A week ago, predicting where oil prices would be in six months or at the end of 2023 was relatively easy. Bar a global slowdown, they would be higher.

There were two reasons for that consensus among most analysts watching the oil market. First, China last year ended its zero-Covid policy that was depressing oil demand. Second, the global supply of crude oil was tight and expected to tighten even further as the year wore on.

And then OPEC+ declared an additional production cut, throwing all these forecasts out of the window. If the future of oil prices was at its usual uncertain a week ago, now it got a dose of extra uncertainty.

The market reaction in the days immediately after the OPEC+ announcement resembles its reaction in the days after Russia's invasion of Ukraine last February.
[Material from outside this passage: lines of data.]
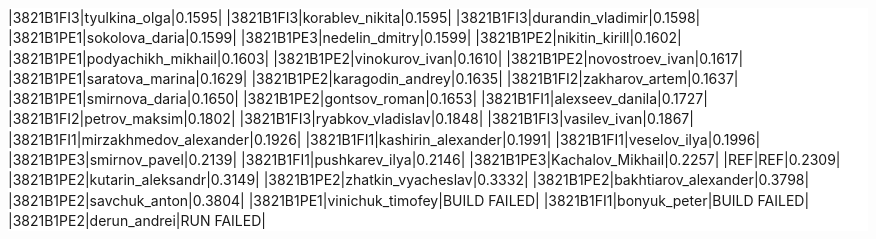|3821B1FI3|tyulkina_olga|0.1595|
|3821B1FI3|korablev_nikita|0.1595|
|3821B1FI3|durandin_vladimir|0.1598|
|3821B1PE1|sokolova_daria|0.1599|
|3821B1PE3|nedelin_dmitry|0.1599|
|3821B1PE2|nikitin_kirill|0.1602|
|3821B1PE1|podyachikh_mikhail|0.1603|
|3821B1PE2|vinokurov_ivan|0.1610|
|3821B1PE2|novostroev_ivan|0.1617|
|3821B1PE1|saratova_marina|0.1629|
|3821B1PE2|karagodin_andrey|0.1635|
|3821B1FI2|zakharov_artem|0.1637|
|3821B1PE1|smirnova_daria|0.1650|
|3821B1PE2|gontsov_roman|0.1653|
|3821B1FI1|alexseev_danila|0.1727|
|3821B1FI2|petrov_maksim|0.1802|
|3821B1FI3|ryabkov_vladislav|0.1848|
|3821B1FI3|vasilev_ivan|0.1867|
|3821B1FI1|mirzakhmedov_alexander|0.1926|
|3821B1FI1|kashirin_alexander|0.1991|
|3821B1FI1|veselov_ilya|0.1996|
|3821B1PE3|smirnov_pavel|0.2139|
|3821B1FI1|pushkarev_ilya|0.2146|
|3821B1PE3|Kachalov_Mikhail|0.2257|
|REF|REF|0.2309|
|3821B1PE2|kutarin_aleksandr|0.3149|
|3821B1PE2|zhatkin_vyacheslav|0.3332|
|3821B1PE2|bakhtiarov_alexander|0.3798|
|3821B1PE2|savchuk_anton|0.3804|
|3821B1PE1|vinichuk_timofey|BUILD FAILED|
|3821B1FI1|bonyuk_peter|BUILD FAILED|
|3821B1PE2|derun_andrei|RUN FAILED|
An initial surge as worry about the security of supply temporarily takes hold over traders, followed by a plateau and, eventually, a decline.

Of course, everyone rushed to update their oil price forecasts after OPEC+ delivered its message to markets last Sunday. Goldman Sachs revised its Brent crude outlook for the end of the year from $90 per barrel to $95 per barrel. The bank also revised up its end-2024 forecast to $100 per barrel.

Energy Aspects said $100 per barrel of Brent crude is a possibility after OPEC+'s additional production cut. It could happen as soon as this quarter, the firm's chief oil analyst, Amrita Sen, said, or in the second half of the year. If the global economy proved resilient-if oil demand held.

Meanwhile, Energy Intelligence's OPEC correspondence Amena Bakr noted that the OPEC declaration might not be about prices alone. In a recent tweet, Bakr said, "When you have countries with vast hydrocarbon resources with the lowest cost of production in the world, these countries are playing the LONG game and that involves making sure that Opec survives as a marketing management tool."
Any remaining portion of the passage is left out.